* [TASK PROMPT]: Gather the lines below that include the string "secondary", copying each in full.

* [DATA FOR THE TASK]:

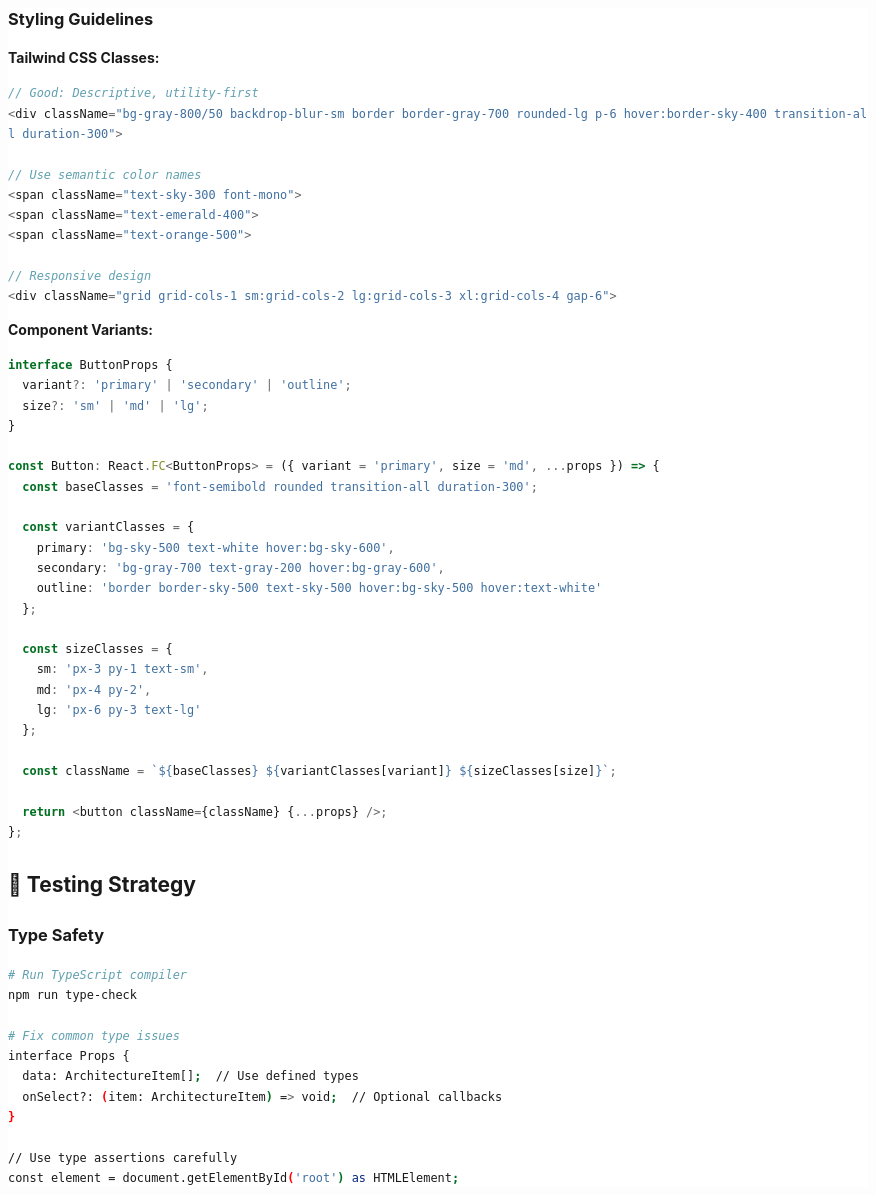 ### Styling Guidelines

**Tailwind CSS Classes:**
```typescript
// Good: Descriptive, utility-first
<div className="bg-gray-800/50 backdrop-blur-sm border border-gray-700 rounded-lg p-6 hover:border-sky-400 transition-all duration-300">

// Use semantic color names
<span className="text-sky-300 font-mono">
<span className="text-emerald-400">
<span className="text-orange-500">

// Responsive design
<div className="grid grid-cols-1 sm:grid-cols-2 lg:grid-cols-3 xl:grid-cols-4 gap-6">
```

**Component Variants:**
```typescript
interface ButtonProps {
  variant?: 'primary' | 'secondary' | 'outline';
  size?: 'sm' | 'md' | 'lg';
}

const Button: React.FC<ButtonProps> = ({ variant = 'primary', size = 'md', ...props }) => {
  const baseClasses = 'font-semibold rounded transition-all duration-300';
  
  const variantClasses = {
    primary: 'bg-sky-500 text-white hover:bg-sky-600',
    secondary: 'bg-gray-700 text-gray-200 hover:bg-gray-600',
    outline: 'border border-sky-500 text-sky-500 hover:bg-sky-500 hover:text-white'
  };
  
  const sizeClasses = {
    sm: 'px-3 py-1 text-sm',
    md: 'px-4 py-2',
    lg: 'px-6 py-3 text-lg'
  };
  
  const className = `${baseClasses} ${variantClasses[variant]} ${sizeClasses[size]}`;
  
  return <button className={className} {...props} />;
};
```

## 🧪 Testing Strategy

### Type Safety

```bash
# Run TypeScript compiler
npm run type-check

# Fix common type issues
interface Props {
  data: ArchitectureItem[];  // Use defined types
  onSelect?: (item: ArchitectureItem) => void;  // Optional callbacks
}

// Use type assertions carefully
const element = document.getElementById('root') as HTMLElement;
```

* [ANSWER SPACE]:
  variant?: 'primary' | 'secondary' | 'outline';
    secondary: 'bg-gray-700 text-gray-200 hover:bg-gray-600',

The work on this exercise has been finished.